P. Dokania, A. Behl, C. V. Jawahar and M. Pawan Kumar

We consider the problem of using high-order information (for example, persons in the same image tend to perform the same action) to improve the accuracy of ranking (specifically, average precision). We develop two learning frameworks. The high-order binary SVM (HOB-SVM) optimizes a convex upper bound of the surrogate 0-1 loss function. The high-order average precision SVM (HOAP-SVM) optimizes a difference-of-convex upper bound on the average precision loss function.


OPTIMIZING AVERAGE PRECISION USING WEAKLY SUPERVISED DATA

A. Behl, C. V. Jawahar and M. Pawan Kumar

We develop a novel latent AP-SVM that minimizes a carefully designed upper bound on the AP-based loss function over a weakly supervised dataset. Our approach is based on the hypothesis that in the challenging setting of weakly supervised learning, it becomes crucial to optimize the right accuracy measure. Using publicly available datasets, we demonstrate the advantage of our approach over standard loss-based binary classifiers on challenging problems in computer vision.


SELF-PACED LEARNING FOR LATENT VARIABLE MODELS

M. Pawan Kumar, B. Packer and D. Koller

We develop an accurate iterative algorithm for learning the parameters of a latent variable model such as latent structural SVM. Our approach uses the intuition that the learner should be presented with the training samples in a meaningful order: easy samples first, hard samples later. At each iteration, our approach simultaneously chooses the easy samples and updates the parameters.

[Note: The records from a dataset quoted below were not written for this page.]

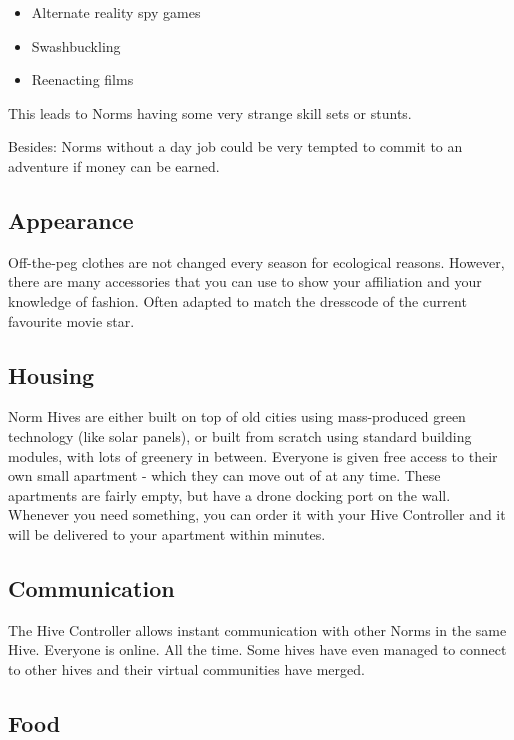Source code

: \begin{itemize}
    \item Alternate reality spy games
    \item Swashbuckling
    \item Reenacting films
\end{itemize}

This leads to Norms having some very strange skill sets or stunts.

Besides: Norms without a day job could be very tempted to commit to an adventure if money can be earned.

\subsection{Appearance}

Off-the-peg clothes are not changed every season for ecological reasons. However, there are many accessories that you can use to show your affiliation and your knowledge of fashion. Often adapted to match the dresscode of the current favourite movie star.

\subsection{Housing}

Norm Hives are either built on top of old cities using mass-produced green technology (like solar panels), or built from scratch using standard building modules, with lots of greenery in between.
Everyone is given free access to their own small apartment - which they can move out of at any time. These apartments are fairly empty, but have a drone docking port on the wall. Whenever you need something, you can order it with your Hive Controller and it will be delivered to your apartment within minutes.

\subsection{Communication}

The Hive Controller allows instant communication with other Norms in the same Hive. Everyone is online. All the time. Some hives have even managed to connect to other hives and their virtual communities have merged.

\subsection{Food}
\label{sec: norm food}

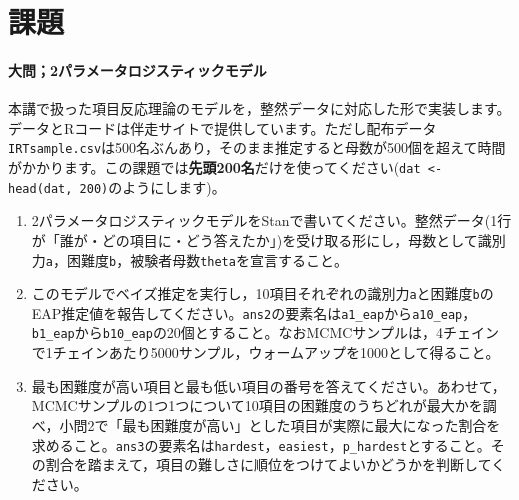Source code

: \documentclass{ltjsbook}
\begin{document}
\section{課題}


\paragraph{大問；2パラメータロジスティックモデル}
本講で扱った項目反応理論のモデルを，整然データに対応した形で実装します。データとRコードは伴走サイトで提供しています。ただし配布データ\texttt{IRTsample.csv}は500名ぶんあり，そのまま推定すると母数が500個を超えて時間がかかります。この課題では\textbf{先頭200名}だけを使ってください(\verb|dat <- head(dat, 200)|のようにします)。
\begin{enumerate}
	\item 2パラメータロジスティックモデルをStanで書いてください。整然データ(1行が「誰が・どの項目に・どう答えたか」)を受け取る形にし，母数として識別力\verb|a|，困難度\verb|b|，被験者母数\verb|theta|を宣言すること。
	\item このモデルでベイズ推定を実行し，10項目それぞれの識別力\verb|a|と困難度\verb|b|のEAP推定値を報告してください。\verb|ans2|の要素名は\verb|a1_eap|から\verb|a10_eap|，\verb|b1_eap|から\verb|b10_eap|の20個とすること。なおMCMCサンプルは，4チェインで1チェインあたり5000サンプル，ウォームアップを1000として得ること。
	\item 最も困難度が高い項目と最も低い項目の番号を答えてください。あわせて，MCMCサンプルの1つ1つについて10項目の困難度のうちどれが最大かを調べ，小問2で「最も困難度が高い」とした項目が実際に最大になった割合を求めること。\verb|ans3|の要素名は\verb|hardest|，\verb|easiest|，\verb|p_hardest|とすること。その割合を踏まえて，項目の難しさに順位をつけてよいかどうかを判断してください。
\end{enumerate}
\end{document}

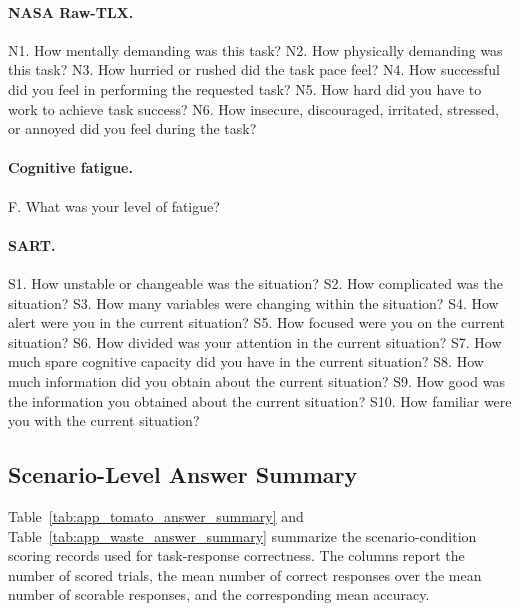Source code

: \paragraph{NASA Raw-TLX.}
N1. How mentally demanding was this task?
N2. How physically demanding was this task?
N3. How hurried or rushed did the task pace feel?
N4. How successful did you feel in performing the requested task?
N5. How hard did you have to work to achieve task success?
N6. How insecure, discouraged, irritated, stressed, or annoyed did you feel during the task?

\paragraph{Cognitive fatigue.}
F. What was your level of fatigue?

\paragraph{SART.}
S1. How unstable or changeable was the situation?
S2. How complicated was the situation?
S3. How many variables were changing within the situation?
S4. How alert were you in the current situation?
S5. How focused were you on the current situation?
S6. How divided was your attention in the current situation?
S7. How much spare cognitive capacity did you have in the current situation?
S8. How much information did you obtain about the current situation?
S9. How good was the information you obtained about the current situation?
S10. How familiar were you with the current situation?

\subsection{Scenario-Level Answer Summary}

Table~\ref{tab:app_tomato_answer_summary} and Table~\ref{tab:app_waste_answer_summary} summarize the scenario-condition scoring records used for task-response correctness. The columns report the number of scored trials, the mean number of correct responses over the mean number of scorable responses, and the corresponding mean accuracy.


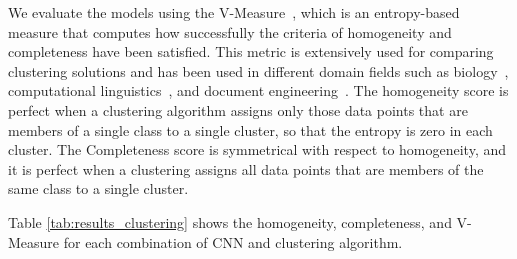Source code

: We evaluate the models using the V-Measure~\cite{vmeasure}, which is an entropy-based measure that computes how successfully the criteria of homogeneity and completeness have been satisfied. This metric is extensively used for comparing clustering solutions and has been used in different domain fields such as biology~\cite{bio1}, computational linguistics~\cite{nlp1}, and document engineering~\cite{doceng}.
The homogeneity score is perfect when a clustering algorithm assigns only those data points that are members of a single class to a single cluster, so that the entropy is zero in each cluster. The Completeness score is symmetrical with respect to homogeneity, and it is perfect when a clustering assigns all data points that are members of the same class to a single cluster.

Table \ref{tab:results_clustering} shows the homogeneity, completeness, and V-Measure for each combination of CNN and clustering algorithm.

REGION SELECTION FOR SCENE UNDERSTANDING

M. Pawan Kumar and D. Koller

We consider the problem of simultaneously dividing an image into coherent regions and assigning labels to regions using a global energy function. We form a large dictionary of putative regions using bottom-up over-segmentation techniques and formulate the problem of selecting the regions and their labels as an integer program. We provide an efficient dual decomposition method to solve an accurate linear programming relaxation of the integer program.


IMPROVED MOVES FOR TRUNCATED CONVEX MODELS

M. Pawan Kumar and P. Torr

We develop a new st-MINCUT based move-making method for MAP estimation of discrete MRFs with arbitrary unary potentials and truncated convex pairwise potentials. We prove that our method provides the best known multiplicative bounds (same as the bounds obtained by solving the standard linear programming relaxation followed by randomized rounding) for these problems in polynomial time. We demonstrate the efficacy of our approach using synthetic and real data experiments.

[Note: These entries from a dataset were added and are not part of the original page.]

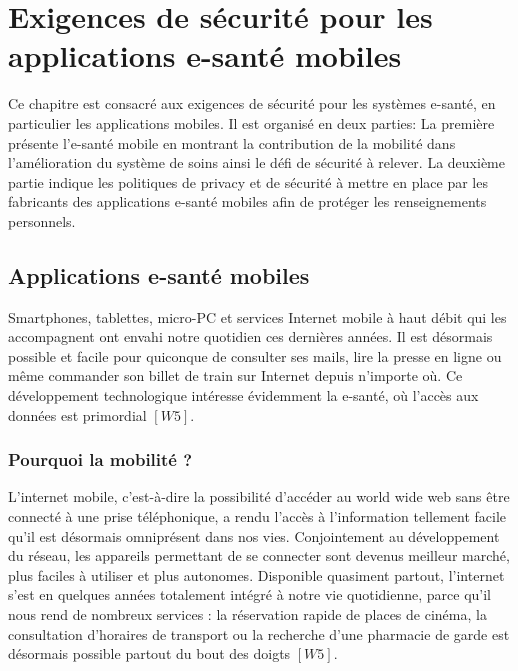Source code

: \chapter{Exigences de sécurité pour les applications e-santé mobiles}

Ce chapitre est consacré aux exigences de sécurité pour les systèmes e-santé, en particulier les applications mobiles. Il est organisé en deux parties: La première présente l'e-santé mobile en montrant la contribution de la mobilité dans l'amélioration du système de soins ainsi le défi de sécurité à relever. La deuxième partie indique les politiques de privacy et de sécurité à mettre en place par les fabricants des applications e-santé mobiles afin de protéger les renseignements personnels.

\section{Applications e-santé mobiles}

Smartphones, tablettes, micro-PC et services Internet mobile à haut débit qui les accompagnent ont envahi notre quotidien ces dernières années. Il est désormais possible et facile pour quiconque de consulter ses mails, lire la presse en ligne ou même commander son billet de train sur Internet depuis n’importe où. Ce développement technologique intéresse évidemment la e-santé, où l’accès aux données est primordial $[W5]$.

\vspace{6pt}
\paragraphmark

\subsection{Pourquoi la mobilité ?}

L’internet mobile, c’est-à-dire la possibilité d’accéder au world wide web sans être connecté à une prise téléphonique, a rendu l’accès à l’information tellement facile qu’il est désormais omniprésent dans nos vies. Conjointement au développement du réseau, les appareils permettant de se connecter sont devenus meilleur marché, plus faciles à utiliser et plus autonomes. Disponible quasiment partout, l’internet s’est en quelques années totalement intégré à notre vie quotidienne, parce qu’il nous rend de nombreux services : la réservation rapide de places de cinéma, la consultation d’horaires de transport ou la recherche d’une pharmacie de garde est désormais possible partout du bout des doigts $[W5]$.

ANALYSIS OF CONVEX RELAXATIONS FOR MAP ESTIMATION

M. Pawan Kumar, V. Kolmogorov and P. Torr

We analyze several convex relaxations for MAP estimation of discrete MRFs. We show that the standard linear programming relaxation dominates (provides a tighter approximation than) a large class of quadratic programming and second order cone programming relaxations. Our analysis leads to new second order cone programming relaxations that are tighter than the linear programming relaxation.


OBJECT CATEGORY SPECIFIC SEGMENTATION

M. Pawan Kumar, P. Torr and A. Zisserman

Given an image containing an instance of a known object category, we obtain an accurate, object-like segmentation automatically. We match a parts-based object category model to the image. Each sample of the model provides cues about the shape of the particular instance, which are incorporated in a global energy function. The segmentation is obtained by minimizing the energy using a single st-MINCUT.


LEARNING LAYERED MOTION SEGMENTATIONS

M. Pawan Kumar, P. Torr and A. Zisserman

Given a video we learn a layered representation of the scene for motion segmentation in an unsupervised manner. The layered representation consists of the shape and appearance of the various rigidly moving segments in the scene, their occlusion ordering as well as their framewise transformations. These parameters are estimated from a video by minimizing a global energy function using block coordinate descent.